The association president P. Subhakaran, Datuk Seri Dr Abdul Shukor Abdullah (who was then the association president), Peter Raiappan and Randhir Singh has been named as defendants in the case. It was understood the association have set up a special fund to help finance their court battle.

Randhir Singh, the association's secretary had earlier expressed his intention to demand the government to scrap the entire Damansara 21 project instead of freezing it. The association have since embarked on notifying possible financial institution about the matte, hoping to deter them from providing loans to SDB Properties.
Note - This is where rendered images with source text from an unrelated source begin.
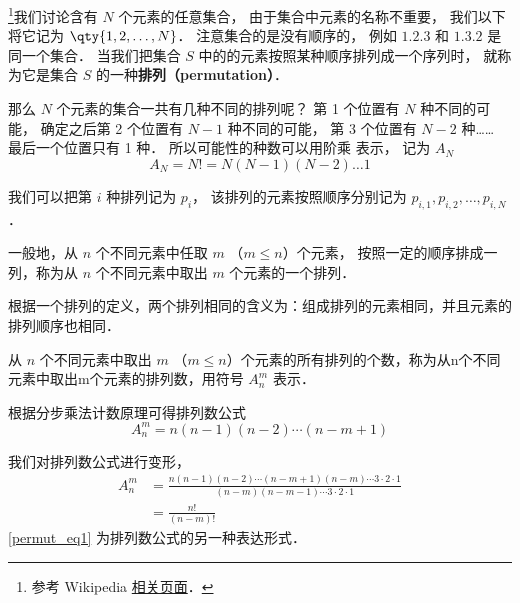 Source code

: 


\footnote{参考 Wikipedia \href{https://en.wikipedia.org/wiki/Permutation}{相关页面}．}我们讨论含有 $N$ 个元素的任意集合， 由于集合中元素的名称不重要， 我们以下将它记为 $\qty{1,2,\dots, N}$． 注意集合的是没有顺序的， 例如 $\qty{1,2,3}$ 和 $\qty{1,3,2}$ 是同一个集合． 当我们把集合 $S$ 中的的元素按照某种顺序排列成一个序列时， 就称为它是集合 $S$ 的一种\textbf{排列（permutation）}．

那么 $N$ 个元素的集合一共有几种不同的排列呢？ 第 1 个位置有 $N$ 种不同的可能， 确定之后第 2 个位置有 $N-1$ 种不同的可能， 第 3 个位置有 $N-2$ 种…… 最后一个位置只有 1 种． 所以可能性的种数可以用阶乘 表示， 记为 $A_N$
\begin{equation}
A_N = N! = N(N-1)(N-2)\dots 1
\end{equation}

我们可以把第 $i$ 种排列记为 $p_i$， 该排列的元素按照顺序分别记为 $p_{i,1}, p_{i,2}, \dots, p_{i,N}$．

一般地，从 $n$ 个不同元素中任取 $m$ （$m \leq n$）个元素， 按照一定的顺序排成一列，称为从 $n$ 个不同元素中取出 $m$ 个元素的一个排列．

根据一个排列的定义，两个排列相同的含义为：组成排列的元素相同，并且元素的排列顺序也相同．

从 $n$ 个不同元素中取出 $m$ （$m \leq n$）个元素的所有排列的个数，称为从n个不同元素中取出m个元素的排列数，用符号 $A_n^m$ 表示．

根据分步乘法计数原理可得排列数公式\begin{equation}
A_n^m = n (n - 1)(n - 2) \cdots (n - m + 1)
\end{equation}

我们对排列数公式进行变形，\begin{equation}\label{permut_eq1}
\begin{aligned}
A_n^m &= \frac{n(n - 1)(n - 2)\cdots	(n - m + 1)(n - m)\cdots 3\cdot 2 \cdot 1}{(n - m)(n - m -1)\cdots 3\cdot 2 \cdot 1}\\
&=\frac{n!}{(n - m)!}
\end{aligned}
\end{equation}
\autoref{permut_eq1} 为排列数公式的另一种表达形式．
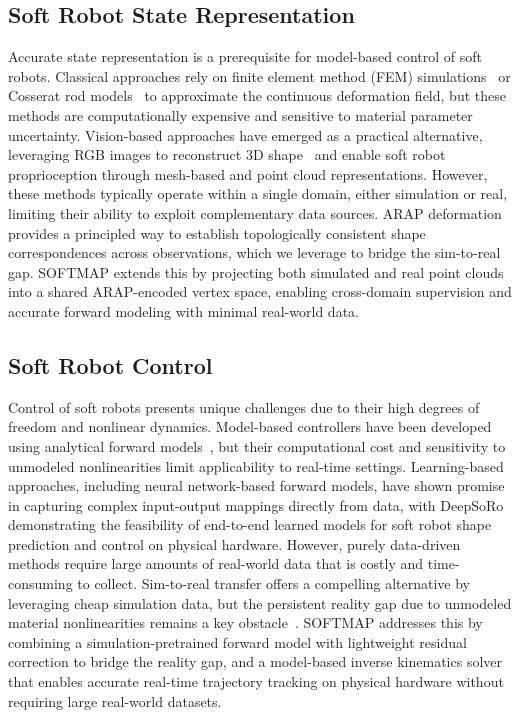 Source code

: \documentclass[letterpaper, 10 pt, conference]{ieeeconf}  %
\newcommand{\algname}{SOFTMAP\xspace}
\begin{document}
\subsection{Soft Robot State Representation}
Accurate state representation is a prerequisite for model-based control of soft robots. Classical approaches rely on finite element method (FEM) simulations~\cite{qin2024modeling} or Cosserat rod models~\cite{liu2020toward} to approximate the continuous deformation field, but these methods are computationally expensive and sensitive to material parameter uncertainty. Vision-based approaches have emerged as a practical alternative, leveraging RGB images to reconstruct 3D shape~\cite{yoo2023toward} and enable soft robot proprioception through mesh-based and point cloud representations. However, these methods typically operate within a single domain, either simulation or real, limiting their ability to exploit complementary data sources. ARAP deformation~\cite{sorkine2007rigid} provides a principled way to establish topologically consistent shape correspondences across observations, which we leverage to bridge the sim-to-real gap. \algname extends this by projecting both simulated and real point clouds into a shared ARAP-encoded vertex space, enabling cross-domain supervision and accurate forward modeling with minimal real-world data.

\subsection{Soft Robot Control}
Control of soft robots presents unique challenges due to their high degrees of freedom and nonlinear dynamics. Model-based controllers have been developed using analytical forward models~\cite{liu2020toward, della2023model}, but their computational cost and sensitivity to unmodeled nonlinearities limit applicability to real-time settings. Learning-based approaches, including neural network-based forward models, have shown promise in capturing complex input-output mappings directly from data, with DeepSoRo~\cite{wang2020real} demonstrating the feasibility of end-to-end learned models for soft robot shape prediction and control on physical hardware. However, purely data-driven methods require large amounts of real-world data that is costly and time-consuming to collect. Sim-to-real transfer offers a compelling alternative by leveraging cheap simulation data, but the persistent reality gap due to unmodeled material nonlinearities remains a key obstacle~\cite{yoo2023toward}. \algname addresses this by combining a simulation-pretrained forward model with lightweight residual correction to bridge the reality gap, and a model-based inverse kinematics solver that enables accurate real-time trajectory tracking on physical hardware without requiring large real-world datasets.
\end{document}
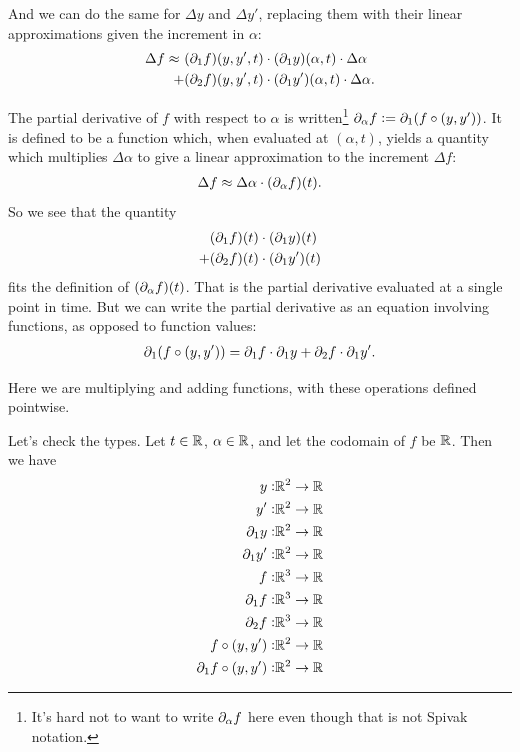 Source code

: And we can do the same for $\Delta y$ and $\Delta y'$, replacing them with their linear
approximations given the increment in $\alpha$:
\begin{align*}
  \Delta f \approx ~ &(\partial_1 f)(y, y', t) \cdot (\partial_1 y)(\alpha, t) \cdot \Delta \alpha \\
                   + &(\partial_2 f)(y, y', t) \cdot (\partial_1 y')(\alpha, t) \cdot \Delta \alpha.
\end{align*}

The partial derivative of $f$ with respect to $\alpha$ is written\footnote{It's hard not to want to
  write $\partial_\alpha f$ here even though that is not Spivak notation.}
$\partial_\alpha f := \partial_1 (f \circ (y, y'))$. It is defined to be a function which, when evaluated at
$(\alpha, t)$, yields a quantity which multiplies $\Delta\alpha$ to give a linear approximation to the
increment $\Delta f$:
\begin{align*}
  \Delta f \approx \Delta\alpha \cdot (\partial_\alpha f)(t).
\end{align*}
So we see that the quantity
\begin{align*}
    &(\partial_1 f)(t) \cdot (\partial_1 y)(t) \\
  + &(\partial_2 f)(t) \cdot (\partial_1 y')(t)
\end{align*}
fits the definition of $(\partial_\alpha f)(t)$. That is the partial derivative evaluated at a single
point in time. But we can write the partial derivative as an equation involving functions, as
opposed to function values:
\begin{align*}
  \partial_1 (f \circ (y, y')) = \partial_1 f \cdot \partial_1 y + \partial_2 f \cdot \partial_1 y'.
\end{align*}

Here we are multiplying and adding functions, with these operations defined pointwise.

Let's check the types. Let $t \in \mathbb{R}$, $\alpha \in \mathbb{R}$, and let the codomain of $f$ be $\mathbb{R}$. Then
we have
\begin{align*}
  y:                      &\mathbb{R}^2 \to \mathbb{R} \\
  y':                     &\mathbb{R}^2 \to \mathbb{R} \\
  \partial_1 y:               &\mathbb{R}^2 \to \mathbb{R} \\
  \partial_1 y':              &\mathbb{R}^2 \to \mathbb{R} \\
  f:                      &\mathbb{R}^3 \to \mathbb{R} \\
  \partial_1 f:               &\mathbb{R}^3 \to \mathbb{R} \\
  \partial_2 f:               &\mathbb{R}^3 \to \mathbb{R} \\
  f \circ (y, y'):        &\mathbb{R}^2 \to \mathbb{R} \\
  \partial_1 f \circ (y, y'): &\mathbb{R}^2 \to \mathbb{R}
\end{align*}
“The authority may continue the project later. We want the government to put a stop on it. The banks talk about the corporate social responsibility and environmental campaign but yet they still finance to these kind of developers. We also appeal to professionals including consultants and lawyers to not be part of such developments,” he said. [The Star 14/12/08]
There is an ever pressing need now for the government to ensure all hillside projects are deemed 'safe' before any work is carried out. The tragic tale of Bukit Antarabangsa is tantamount to the corruption within land agencies of the government and developers who in the name of 'development', have placed themselves in a sticky situation.

The government have shown good faith in suspending all high-risked sites but such a move came too late for the people affected by the tragedy. Nonetheless, the concern lies not in hillside projects but in the level of attention given to the safety of such construction projects.

Granted, it all boils down to 'money'.